"I eat at 1:30."
should the adjective of time be strictly fixed or it may switch places with the noun?
Um, it's grammatically an adverbial.
In Chinese, the adverbial is put before the verb in almost every cases even if the adverbial is a nasty long clause. Some adverbial, called "complement" in Chinese grammar, is put after the verb. But that's another story.
In chinese grammar, the subject must be placed before the object. This is correct because you've technically said the same thing, but turned 一点半 into the subject, making the english equivalent "at one oclock, I eat." Duolingo seems to change its mind re: when to be picky about keeping the sentence order the same or not
Would 我吃饭在一点半(Wǒ chīfàn zài yīdiǎn bàn) make sense with the extra zai? Or is it incorrect?

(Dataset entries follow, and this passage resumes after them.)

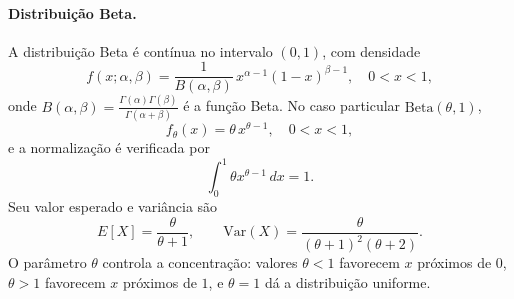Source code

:\paragraph{Distribuição Beta.}
A distribuição Beta é contínua no intervalo $(0,1)$, com densidade
\[
f(x;\alpha,\beta)
= \frac{1}{B(\alpha,\beta)}\, x^{\alpha-1}(1-x)^{\beta-1},
\quad
0<x<1,
\]
onde $B(\alpha,\beta)=\frac{\Gamma(\alpha)\Gamma(\beta)}{\Gamma(\alpha+\beta)}$ é a função Beta.
No caso particular $\mathrm{Beta}(\theta,1)$,
\[
f_\theta(x)=\theta\,x^{\theta-1},\quad 0<x<1,
\]
e a normalização é verificada por
\[
\int_0^1 \theta x^{\theta-1}\,dx = 1.
\]
Seu valor esperado e variância são
\[
E[X]=\frac{\theta}{\theta+1},
\qquad
\mathrm{Var}(X)=\frac{\theta}{(\theta+1)^2(\theta+2)}.
\]
O parâmetro $\theta$ controla a concentração:
valores $\theta<1$ favorecem $x$ próximos de $0$,
$\theta>1$ favorecem $x$ próximos de $1$,
e $\theta=1$ dá a distribuição uniforme.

Is there no need for an AT character?
Also, I submitted 我吃饭一点半 (Wǒ chīfàn yīdiǎn bàn), I thought word order in mandarin was flexible, any particular reason why this was marked wrong?
First, as I've mentioned in the comment above, in Chinese the adverbial is put before the verb in almost every cases, which is different from English. So 我吃饭在一点半 is ungrammatical.
Second, the character "at" is not required in this sentence, but it is required when you want to express the location of the action (e.g. "at the end of the road").
And finally, the word order in mandarin is probably not that flexible as you may think.
Duolingo should at least tech us whst thr word means before asking us a question about it. Its like learning cosines, sines, and tangents. You cant just expect the student to solve a question using the law of sines or cosines.